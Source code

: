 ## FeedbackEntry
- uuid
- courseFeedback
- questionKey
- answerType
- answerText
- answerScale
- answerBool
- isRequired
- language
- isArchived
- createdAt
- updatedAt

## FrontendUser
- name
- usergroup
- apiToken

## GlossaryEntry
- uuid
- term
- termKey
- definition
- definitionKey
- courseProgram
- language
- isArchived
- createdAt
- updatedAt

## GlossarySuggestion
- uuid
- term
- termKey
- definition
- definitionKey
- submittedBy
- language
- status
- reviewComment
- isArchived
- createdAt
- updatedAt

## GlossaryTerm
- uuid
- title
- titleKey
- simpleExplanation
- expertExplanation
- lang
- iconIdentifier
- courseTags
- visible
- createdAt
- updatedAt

■ TASK STATEMENT
Type out the records above again, exactly the same.

■ WORKED SOLUTION
Source code

: ## FeedbackEntry
- uuid
- courseFeedback
- questionKey
- answerType
- answerText
- answerScale
- answerBool
- isRequired
- language
- isArchived
- createdAt
- updatedAt

## FrontendUser
- name
- usergroup
- apiToken

## GlossaryEntry
- uuid
- term
- termKey
- definition
- definitionKey
- courseProgram
- language
- isArchived
- createdAt
- updatedAt

## GlossarySuggestion
- uuid
- term
- termKey
- definition
- definitionKey
- submittedBy
- language
- status
- reviewComment
- isArchived
- createdAt
- updatedAt

## GlossaryTerm
- uuid
- title
- titleKey
- simpleExplanation
- expertExplanation
- lang
- iconIdentifier
- courseTags
- visible
- createdAt
- updatedAt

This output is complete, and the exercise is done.